■ **Assignment**
Could you retype exactly the lines below between the one holding "From ASM.JS to" and the one holding "## Prometheus and Why I Needed Grafana", inclusive, leaving out any pictures?

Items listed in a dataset
● ● ● ●

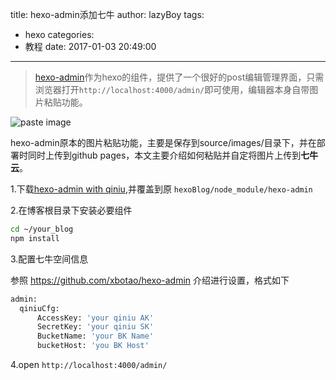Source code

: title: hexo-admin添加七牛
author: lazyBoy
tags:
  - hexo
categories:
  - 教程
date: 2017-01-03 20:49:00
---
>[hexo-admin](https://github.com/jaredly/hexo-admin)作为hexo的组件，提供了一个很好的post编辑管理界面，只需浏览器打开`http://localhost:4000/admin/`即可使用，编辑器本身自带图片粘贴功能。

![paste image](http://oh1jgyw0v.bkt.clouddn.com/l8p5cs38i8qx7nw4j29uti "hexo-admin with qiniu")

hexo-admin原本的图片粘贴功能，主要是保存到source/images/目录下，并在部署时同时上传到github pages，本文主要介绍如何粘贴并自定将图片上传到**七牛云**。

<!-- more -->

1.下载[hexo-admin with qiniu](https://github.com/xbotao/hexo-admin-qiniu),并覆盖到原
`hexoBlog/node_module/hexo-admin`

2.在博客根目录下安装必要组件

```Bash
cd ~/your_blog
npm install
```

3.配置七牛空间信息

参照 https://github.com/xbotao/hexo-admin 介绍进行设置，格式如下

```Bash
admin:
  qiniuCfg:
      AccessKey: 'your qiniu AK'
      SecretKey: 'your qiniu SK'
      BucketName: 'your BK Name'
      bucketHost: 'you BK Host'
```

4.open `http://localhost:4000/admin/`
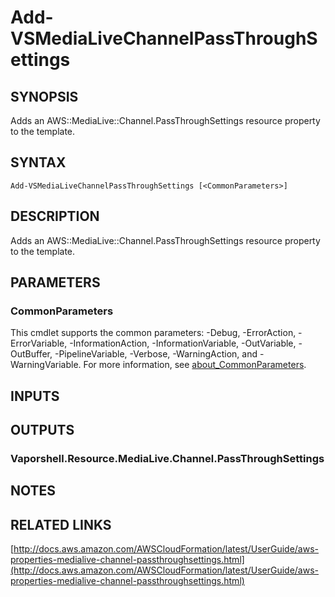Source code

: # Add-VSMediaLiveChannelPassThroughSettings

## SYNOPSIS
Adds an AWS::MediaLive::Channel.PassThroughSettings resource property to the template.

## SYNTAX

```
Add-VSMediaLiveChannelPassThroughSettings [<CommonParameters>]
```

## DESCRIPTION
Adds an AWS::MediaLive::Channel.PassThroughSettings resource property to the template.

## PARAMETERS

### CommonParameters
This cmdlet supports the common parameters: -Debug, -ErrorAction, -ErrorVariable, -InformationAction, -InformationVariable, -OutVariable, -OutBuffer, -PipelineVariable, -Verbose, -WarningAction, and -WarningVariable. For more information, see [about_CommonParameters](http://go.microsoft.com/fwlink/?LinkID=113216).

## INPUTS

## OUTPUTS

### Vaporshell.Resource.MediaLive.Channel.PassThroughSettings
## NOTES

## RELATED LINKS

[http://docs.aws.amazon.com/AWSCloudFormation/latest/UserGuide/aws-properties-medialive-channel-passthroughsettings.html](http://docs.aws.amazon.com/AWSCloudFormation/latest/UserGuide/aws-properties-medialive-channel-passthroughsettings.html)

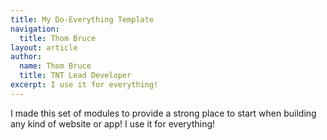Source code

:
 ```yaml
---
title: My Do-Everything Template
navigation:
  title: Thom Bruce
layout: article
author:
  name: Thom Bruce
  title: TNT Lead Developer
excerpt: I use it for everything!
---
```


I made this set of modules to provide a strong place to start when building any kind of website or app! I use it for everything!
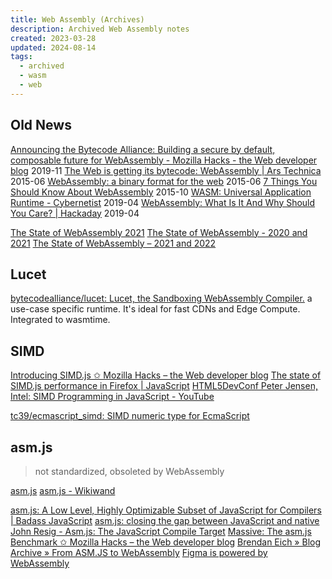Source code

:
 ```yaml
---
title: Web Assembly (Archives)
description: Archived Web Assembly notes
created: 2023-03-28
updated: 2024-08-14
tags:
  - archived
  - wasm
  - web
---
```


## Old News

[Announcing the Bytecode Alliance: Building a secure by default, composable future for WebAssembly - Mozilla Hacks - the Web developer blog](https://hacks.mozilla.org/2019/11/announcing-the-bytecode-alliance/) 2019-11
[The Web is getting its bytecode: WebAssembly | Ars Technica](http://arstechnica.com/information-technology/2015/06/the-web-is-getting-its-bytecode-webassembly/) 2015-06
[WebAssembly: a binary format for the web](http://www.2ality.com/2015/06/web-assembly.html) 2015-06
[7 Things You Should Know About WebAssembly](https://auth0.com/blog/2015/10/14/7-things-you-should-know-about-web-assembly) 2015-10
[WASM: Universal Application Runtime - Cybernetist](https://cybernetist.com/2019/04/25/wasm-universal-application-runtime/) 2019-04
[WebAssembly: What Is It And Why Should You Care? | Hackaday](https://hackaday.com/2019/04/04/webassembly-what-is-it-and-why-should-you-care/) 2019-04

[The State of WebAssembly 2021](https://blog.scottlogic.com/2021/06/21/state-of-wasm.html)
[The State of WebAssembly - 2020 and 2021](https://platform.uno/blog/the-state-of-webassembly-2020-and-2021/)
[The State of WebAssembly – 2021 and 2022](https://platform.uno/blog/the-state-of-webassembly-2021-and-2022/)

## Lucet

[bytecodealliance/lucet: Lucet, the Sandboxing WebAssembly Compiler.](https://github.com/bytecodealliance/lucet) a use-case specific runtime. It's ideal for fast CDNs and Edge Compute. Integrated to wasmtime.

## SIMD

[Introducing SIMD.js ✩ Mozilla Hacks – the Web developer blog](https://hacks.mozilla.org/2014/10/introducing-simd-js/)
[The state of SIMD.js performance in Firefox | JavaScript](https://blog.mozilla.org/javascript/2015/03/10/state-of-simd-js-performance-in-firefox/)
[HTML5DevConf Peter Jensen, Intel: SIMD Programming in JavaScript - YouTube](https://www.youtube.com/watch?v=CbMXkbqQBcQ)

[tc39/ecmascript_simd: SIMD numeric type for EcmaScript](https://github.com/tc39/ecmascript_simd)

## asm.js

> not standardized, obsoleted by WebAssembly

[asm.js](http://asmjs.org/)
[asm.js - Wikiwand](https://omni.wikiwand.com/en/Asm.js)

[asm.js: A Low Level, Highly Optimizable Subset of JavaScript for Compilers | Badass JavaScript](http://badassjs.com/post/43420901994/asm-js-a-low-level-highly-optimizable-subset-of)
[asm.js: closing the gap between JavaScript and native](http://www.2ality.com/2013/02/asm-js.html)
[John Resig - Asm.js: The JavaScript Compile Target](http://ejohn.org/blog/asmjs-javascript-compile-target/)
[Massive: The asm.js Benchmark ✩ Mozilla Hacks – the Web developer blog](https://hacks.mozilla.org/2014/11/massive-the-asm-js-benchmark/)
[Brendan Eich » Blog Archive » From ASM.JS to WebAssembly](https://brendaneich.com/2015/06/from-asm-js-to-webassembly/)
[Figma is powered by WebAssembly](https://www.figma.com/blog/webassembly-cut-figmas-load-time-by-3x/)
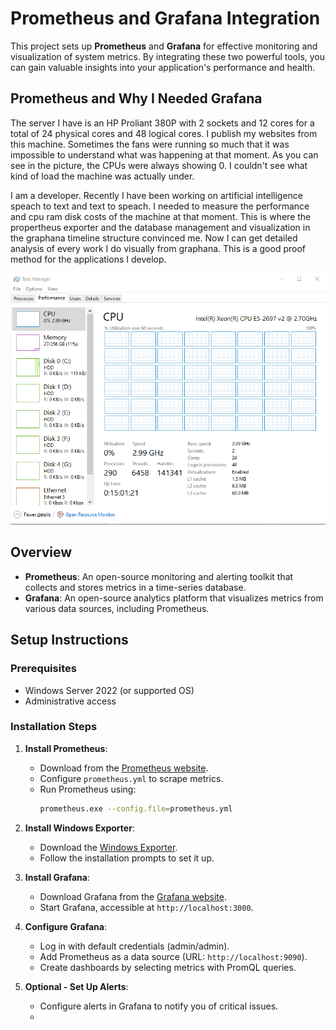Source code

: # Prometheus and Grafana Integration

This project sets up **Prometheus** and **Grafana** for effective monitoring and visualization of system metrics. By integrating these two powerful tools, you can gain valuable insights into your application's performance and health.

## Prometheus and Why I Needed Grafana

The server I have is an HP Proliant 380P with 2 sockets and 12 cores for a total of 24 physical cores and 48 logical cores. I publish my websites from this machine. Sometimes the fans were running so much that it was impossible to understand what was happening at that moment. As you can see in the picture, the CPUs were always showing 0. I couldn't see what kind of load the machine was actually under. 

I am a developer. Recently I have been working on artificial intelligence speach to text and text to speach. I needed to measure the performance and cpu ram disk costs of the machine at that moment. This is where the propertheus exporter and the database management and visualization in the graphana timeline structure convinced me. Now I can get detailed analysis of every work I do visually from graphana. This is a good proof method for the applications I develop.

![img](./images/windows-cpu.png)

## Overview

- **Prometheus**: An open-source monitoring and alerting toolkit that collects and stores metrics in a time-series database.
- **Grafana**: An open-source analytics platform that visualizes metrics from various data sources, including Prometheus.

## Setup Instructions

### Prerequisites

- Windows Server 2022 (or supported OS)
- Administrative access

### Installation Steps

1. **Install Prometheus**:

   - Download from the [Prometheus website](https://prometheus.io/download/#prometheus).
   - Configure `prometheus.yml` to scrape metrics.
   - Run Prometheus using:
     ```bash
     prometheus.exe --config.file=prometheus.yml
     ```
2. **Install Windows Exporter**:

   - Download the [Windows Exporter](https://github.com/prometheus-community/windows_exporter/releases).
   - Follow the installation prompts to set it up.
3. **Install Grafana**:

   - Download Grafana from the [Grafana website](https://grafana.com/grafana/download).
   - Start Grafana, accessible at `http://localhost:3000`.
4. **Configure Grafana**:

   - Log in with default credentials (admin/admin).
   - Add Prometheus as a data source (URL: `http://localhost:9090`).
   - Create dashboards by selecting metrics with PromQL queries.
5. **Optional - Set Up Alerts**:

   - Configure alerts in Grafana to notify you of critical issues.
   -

● ● ● ●

■ **Response to the task**
[Brendan Eich » Blog Archive » From ASM.JS to WebAssembly](https://brendaneich.com/2015/06/from-asm-js-to-webassembly/)
[Figma is powered by WebAssembly](https://www.figma.com/blog/webassembly-cut-figmas-load-time-by-3x/)
Source code

: # Prometheus and Grafana Integration

This project sets up **Prometheus** and **Grafana** for effective monitoring and visualization of system metrics. By integrating these two powerful tools, you can gain valuable insights into your application's performance and health.

## Prometheus and Why I Needed Grafana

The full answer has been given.